The general sense I get is that Barnes is somewhat of a forgotten prospect in a deep system filled with several up-and-coming players, but fans shouldn't overlook the type of steady, consistent contributor Barnes can become in short order. If he proves to be healthy, an MLB cameo near the end of 2014 is well within his reach.
2014 Stats: 2 GS, 10 IP, 7.20 K/9, 3.60 BB/9, 1.20 WHIP, 0 HR
4. Blake Swihart, C, Double-A Portland
Last Week's Stats: 15 PA, .143/.200/.286, 0 K, 1 BB, 0 2B, 0 HR, 0 RBI
I debated bumping Swihart above Webster and Barnes last week when I jumbled these rankings for May but ultimately decided against it, as I wanted to stick to my preseason rating. But after discussing Swihart with others in the industry and thinking more about what his ultimate profile may be, I've decided to move Swihart up to fourth here despite his poor week.
While Barnes and Webster are potential No. 3 or No. 4 starters, Swihart is a potential everyday catcher who can hit sixth or seventh in a good lineup. It's a much rarer profile, so while Swihart comes with more risk and is still at least a full season away, he deserves the bump here, especially given his early success in Double-A. He needs to walk more and hit for more power, but there's plenty of time for Swihart to make an impact.
2014 Stats: 84 PA, .305/.321/.488, 13.1 K%, 2.1 BB%, 2 HR, 5 2B, 12 RBI
3. Mookie Betts, 2B, Double-A Portland
Last Week's Stats: 27 PA, .409/.519/.591, 1 SO, 5 BB, 1 HR, 1 2B, 4 RBI, 5 SB
Another week, another nine hits from Betts, who's enjoying perhaps the most impressive start to the season of any prospect in baseball. He's beginning to earn a ton of national attention—including this terrific piece by Jason Parks of Baseball Prospectus (subscription required)—and that's a trend that figures to continue as long as Betts' torrid pace keeps up.
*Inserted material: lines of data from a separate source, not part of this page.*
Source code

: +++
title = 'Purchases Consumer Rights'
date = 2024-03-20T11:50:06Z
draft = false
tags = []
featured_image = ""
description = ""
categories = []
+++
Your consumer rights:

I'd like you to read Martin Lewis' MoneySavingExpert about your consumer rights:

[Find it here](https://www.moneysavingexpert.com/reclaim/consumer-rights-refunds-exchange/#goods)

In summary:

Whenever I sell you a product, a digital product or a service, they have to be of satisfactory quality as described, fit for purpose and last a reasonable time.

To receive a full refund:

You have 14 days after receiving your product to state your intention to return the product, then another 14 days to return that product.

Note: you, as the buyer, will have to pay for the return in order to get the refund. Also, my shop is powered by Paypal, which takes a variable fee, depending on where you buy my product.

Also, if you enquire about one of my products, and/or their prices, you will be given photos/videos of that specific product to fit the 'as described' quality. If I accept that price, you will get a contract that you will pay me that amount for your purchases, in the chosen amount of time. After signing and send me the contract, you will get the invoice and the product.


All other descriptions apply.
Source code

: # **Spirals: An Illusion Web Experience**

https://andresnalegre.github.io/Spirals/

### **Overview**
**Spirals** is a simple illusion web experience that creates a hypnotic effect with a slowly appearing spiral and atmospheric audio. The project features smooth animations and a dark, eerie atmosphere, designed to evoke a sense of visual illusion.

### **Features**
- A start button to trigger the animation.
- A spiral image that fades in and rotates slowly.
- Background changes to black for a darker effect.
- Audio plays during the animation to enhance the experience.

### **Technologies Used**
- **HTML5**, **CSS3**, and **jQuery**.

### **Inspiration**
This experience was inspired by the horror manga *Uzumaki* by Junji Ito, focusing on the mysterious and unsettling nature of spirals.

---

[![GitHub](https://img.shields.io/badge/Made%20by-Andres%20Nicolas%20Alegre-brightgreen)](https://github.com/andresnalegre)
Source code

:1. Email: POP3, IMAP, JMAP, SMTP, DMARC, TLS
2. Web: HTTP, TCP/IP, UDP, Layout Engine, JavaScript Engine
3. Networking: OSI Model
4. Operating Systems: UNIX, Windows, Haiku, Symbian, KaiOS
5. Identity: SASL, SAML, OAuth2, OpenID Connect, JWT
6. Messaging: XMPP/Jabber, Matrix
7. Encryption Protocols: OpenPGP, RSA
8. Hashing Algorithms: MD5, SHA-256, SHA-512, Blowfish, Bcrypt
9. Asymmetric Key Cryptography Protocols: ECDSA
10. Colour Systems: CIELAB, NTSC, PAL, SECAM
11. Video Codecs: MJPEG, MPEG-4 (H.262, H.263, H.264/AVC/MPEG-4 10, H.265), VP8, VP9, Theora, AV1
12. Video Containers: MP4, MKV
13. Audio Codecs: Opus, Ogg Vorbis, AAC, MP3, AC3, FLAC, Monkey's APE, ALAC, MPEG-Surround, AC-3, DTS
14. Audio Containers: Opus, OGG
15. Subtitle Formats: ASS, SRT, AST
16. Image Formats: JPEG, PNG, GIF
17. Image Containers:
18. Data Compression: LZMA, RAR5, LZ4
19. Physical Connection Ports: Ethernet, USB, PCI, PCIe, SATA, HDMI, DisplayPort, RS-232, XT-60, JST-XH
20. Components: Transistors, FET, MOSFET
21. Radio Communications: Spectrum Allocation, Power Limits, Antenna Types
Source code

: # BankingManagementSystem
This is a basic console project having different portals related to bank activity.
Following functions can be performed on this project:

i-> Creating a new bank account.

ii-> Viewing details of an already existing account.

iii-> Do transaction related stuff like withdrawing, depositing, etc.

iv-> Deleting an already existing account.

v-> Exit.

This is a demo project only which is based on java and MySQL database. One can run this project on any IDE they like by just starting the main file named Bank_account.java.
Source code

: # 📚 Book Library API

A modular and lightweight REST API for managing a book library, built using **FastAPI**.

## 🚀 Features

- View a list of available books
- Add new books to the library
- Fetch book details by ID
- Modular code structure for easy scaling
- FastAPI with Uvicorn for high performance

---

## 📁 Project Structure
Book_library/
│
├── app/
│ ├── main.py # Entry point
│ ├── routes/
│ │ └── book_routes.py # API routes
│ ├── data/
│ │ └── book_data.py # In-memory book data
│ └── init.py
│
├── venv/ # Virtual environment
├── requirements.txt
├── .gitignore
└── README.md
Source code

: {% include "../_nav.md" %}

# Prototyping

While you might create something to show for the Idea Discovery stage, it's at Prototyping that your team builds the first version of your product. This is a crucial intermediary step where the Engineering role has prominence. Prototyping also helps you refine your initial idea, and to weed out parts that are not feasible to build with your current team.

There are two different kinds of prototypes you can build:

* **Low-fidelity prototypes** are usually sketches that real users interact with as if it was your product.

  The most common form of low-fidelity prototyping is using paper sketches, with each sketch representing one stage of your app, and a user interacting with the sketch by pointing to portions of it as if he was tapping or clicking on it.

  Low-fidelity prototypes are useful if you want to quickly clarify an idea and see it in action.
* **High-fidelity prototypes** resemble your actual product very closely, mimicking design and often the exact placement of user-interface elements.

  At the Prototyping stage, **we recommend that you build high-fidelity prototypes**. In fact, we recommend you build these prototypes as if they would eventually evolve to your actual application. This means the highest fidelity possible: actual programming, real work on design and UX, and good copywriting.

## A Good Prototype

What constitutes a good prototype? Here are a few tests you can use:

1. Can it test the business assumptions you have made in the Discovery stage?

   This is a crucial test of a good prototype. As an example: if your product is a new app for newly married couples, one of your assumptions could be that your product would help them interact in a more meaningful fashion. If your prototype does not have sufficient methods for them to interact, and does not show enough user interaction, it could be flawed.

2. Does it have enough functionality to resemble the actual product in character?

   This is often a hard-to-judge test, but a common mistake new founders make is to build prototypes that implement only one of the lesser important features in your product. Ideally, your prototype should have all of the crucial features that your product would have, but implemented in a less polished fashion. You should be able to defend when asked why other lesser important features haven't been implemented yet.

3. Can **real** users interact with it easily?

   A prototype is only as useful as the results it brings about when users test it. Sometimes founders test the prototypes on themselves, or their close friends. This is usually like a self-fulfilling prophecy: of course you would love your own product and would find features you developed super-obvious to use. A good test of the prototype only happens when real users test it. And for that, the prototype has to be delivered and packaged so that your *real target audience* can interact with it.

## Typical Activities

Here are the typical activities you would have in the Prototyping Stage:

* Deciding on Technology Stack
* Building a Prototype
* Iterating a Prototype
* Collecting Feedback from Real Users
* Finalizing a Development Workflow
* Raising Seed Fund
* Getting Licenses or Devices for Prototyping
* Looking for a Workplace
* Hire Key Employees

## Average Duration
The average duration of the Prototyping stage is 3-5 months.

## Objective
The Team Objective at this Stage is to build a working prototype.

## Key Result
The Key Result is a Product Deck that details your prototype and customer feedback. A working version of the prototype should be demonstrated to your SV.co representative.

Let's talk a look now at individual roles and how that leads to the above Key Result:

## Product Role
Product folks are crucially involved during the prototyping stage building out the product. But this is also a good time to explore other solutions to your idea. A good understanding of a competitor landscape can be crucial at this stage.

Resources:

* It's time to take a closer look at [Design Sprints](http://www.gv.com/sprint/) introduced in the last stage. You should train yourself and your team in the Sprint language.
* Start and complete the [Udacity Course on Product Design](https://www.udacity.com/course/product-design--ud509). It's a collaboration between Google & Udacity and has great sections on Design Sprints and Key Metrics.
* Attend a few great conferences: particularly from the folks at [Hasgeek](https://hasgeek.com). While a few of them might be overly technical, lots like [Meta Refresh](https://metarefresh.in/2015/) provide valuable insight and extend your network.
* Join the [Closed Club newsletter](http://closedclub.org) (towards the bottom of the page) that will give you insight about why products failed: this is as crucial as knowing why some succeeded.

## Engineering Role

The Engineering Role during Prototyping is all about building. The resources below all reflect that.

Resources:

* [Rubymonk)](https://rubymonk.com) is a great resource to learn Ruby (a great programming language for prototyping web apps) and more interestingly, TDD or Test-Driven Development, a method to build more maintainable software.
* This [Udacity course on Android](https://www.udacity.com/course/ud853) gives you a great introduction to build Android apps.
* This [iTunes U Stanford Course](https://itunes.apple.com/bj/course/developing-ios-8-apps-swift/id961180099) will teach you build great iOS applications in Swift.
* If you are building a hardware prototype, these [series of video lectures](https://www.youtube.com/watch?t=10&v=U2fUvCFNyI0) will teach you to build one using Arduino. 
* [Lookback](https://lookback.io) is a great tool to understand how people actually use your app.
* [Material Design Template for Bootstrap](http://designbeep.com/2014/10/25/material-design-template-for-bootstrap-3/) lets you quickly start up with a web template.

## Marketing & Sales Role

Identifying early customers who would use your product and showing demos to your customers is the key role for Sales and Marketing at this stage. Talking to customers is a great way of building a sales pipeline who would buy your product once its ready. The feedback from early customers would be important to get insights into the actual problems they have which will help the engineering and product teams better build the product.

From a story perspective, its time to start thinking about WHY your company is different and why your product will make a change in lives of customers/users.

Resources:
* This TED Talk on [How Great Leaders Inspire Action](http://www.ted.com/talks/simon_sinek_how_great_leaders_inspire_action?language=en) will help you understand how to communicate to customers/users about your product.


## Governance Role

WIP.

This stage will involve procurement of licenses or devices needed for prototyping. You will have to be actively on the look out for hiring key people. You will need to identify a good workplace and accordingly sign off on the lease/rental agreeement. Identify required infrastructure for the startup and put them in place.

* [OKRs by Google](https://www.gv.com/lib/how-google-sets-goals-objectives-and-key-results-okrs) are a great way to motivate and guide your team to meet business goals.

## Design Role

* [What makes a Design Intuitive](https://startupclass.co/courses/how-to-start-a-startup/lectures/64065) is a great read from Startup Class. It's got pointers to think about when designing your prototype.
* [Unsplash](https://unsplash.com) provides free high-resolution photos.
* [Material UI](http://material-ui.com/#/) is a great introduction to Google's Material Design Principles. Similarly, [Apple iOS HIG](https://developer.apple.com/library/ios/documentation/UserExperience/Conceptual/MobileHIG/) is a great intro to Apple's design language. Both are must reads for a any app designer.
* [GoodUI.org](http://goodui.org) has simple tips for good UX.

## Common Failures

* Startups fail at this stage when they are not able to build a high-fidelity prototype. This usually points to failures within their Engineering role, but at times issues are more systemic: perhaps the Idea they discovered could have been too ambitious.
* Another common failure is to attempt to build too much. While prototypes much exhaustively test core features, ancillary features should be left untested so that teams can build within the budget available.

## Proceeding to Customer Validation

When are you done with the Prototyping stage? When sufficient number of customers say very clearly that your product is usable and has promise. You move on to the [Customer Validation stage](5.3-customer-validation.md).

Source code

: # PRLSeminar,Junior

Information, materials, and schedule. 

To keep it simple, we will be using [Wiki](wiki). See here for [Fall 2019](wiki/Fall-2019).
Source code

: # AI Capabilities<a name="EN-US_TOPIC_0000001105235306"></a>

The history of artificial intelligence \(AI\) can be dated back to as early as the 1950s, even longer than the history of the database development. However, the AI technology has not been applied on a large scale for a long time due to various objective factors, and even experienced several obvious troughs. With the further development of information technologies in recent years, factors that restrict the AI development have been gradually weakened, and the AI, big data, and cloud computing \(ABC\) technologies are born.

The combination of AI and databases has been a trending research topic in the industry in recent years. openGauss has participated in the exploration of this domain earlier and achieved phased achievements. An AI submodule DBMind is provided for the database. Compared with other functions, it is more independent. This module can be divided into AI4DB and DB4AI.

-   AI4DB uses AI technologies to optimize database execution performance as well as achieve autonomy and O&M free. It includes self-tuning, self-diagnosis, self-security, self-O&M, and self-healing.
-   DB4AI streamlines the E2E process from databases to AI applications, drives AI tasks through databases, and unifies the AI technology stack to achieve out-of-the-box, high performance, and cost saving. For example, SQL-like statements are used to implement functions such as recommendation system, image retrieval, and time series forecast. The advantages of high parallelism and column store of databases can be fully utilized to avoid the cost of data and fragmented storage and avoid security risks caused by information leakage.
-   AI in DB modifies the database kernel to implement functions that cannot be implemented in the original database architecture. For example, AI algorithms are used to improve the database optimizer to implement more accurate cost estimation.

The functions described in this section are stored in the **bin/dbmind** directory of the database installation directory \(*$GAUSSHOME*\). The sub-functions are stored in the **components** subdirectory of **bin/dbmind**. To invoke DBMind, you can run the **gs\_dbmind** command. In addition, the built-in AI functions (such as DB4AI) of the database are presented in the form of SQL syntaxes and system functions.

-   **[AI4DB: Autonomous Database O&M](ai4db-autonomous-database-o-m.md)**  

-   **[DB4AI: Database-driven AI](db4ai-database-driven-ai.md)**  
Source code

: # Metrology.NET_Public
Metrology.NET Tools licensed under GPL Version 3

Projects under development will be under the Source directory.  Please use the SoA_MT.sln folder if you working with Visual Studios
There are many who now believe Betts is the best prospect in the Red Sox system, and while there's a fair argument to be made that that's the case, I'm keeping him at No. 3 for now. If he's still hitting .400 in June, I'll have little choice but to move him up a few spots, but that's unlikely, even for someone of Betts' skill.
2014 Stats: 120 PA, .406/.458/.632, 7.5 K%, 10 BB%, 4 HR, 10 2B, 14 RBI, 12 SB
2. Henry Owens, LHP, Double-A Portland
Last Week's Stats: 1 GS, 6 IP, 3 ER, 6 K, 1 BB, 6 H, 1 HR
It's been a roller-coaster season for Owens, who began the season on an unhittable streak and has looked considerably more mortal since then. But after a disastrous start to close out April, the lanky left-hander rebounded with a respectable effort to open May, throwing a quality start against Binghamton.
Owens needs to work on refining his secondary pitches, as he won't be able to rely on the deception in his delivery alone to generate consistent outs at the major league level. It's a positive sign that he's missing more than a bat per inning, but a step forward in the command department will let him advance through the mid-minors more quickly.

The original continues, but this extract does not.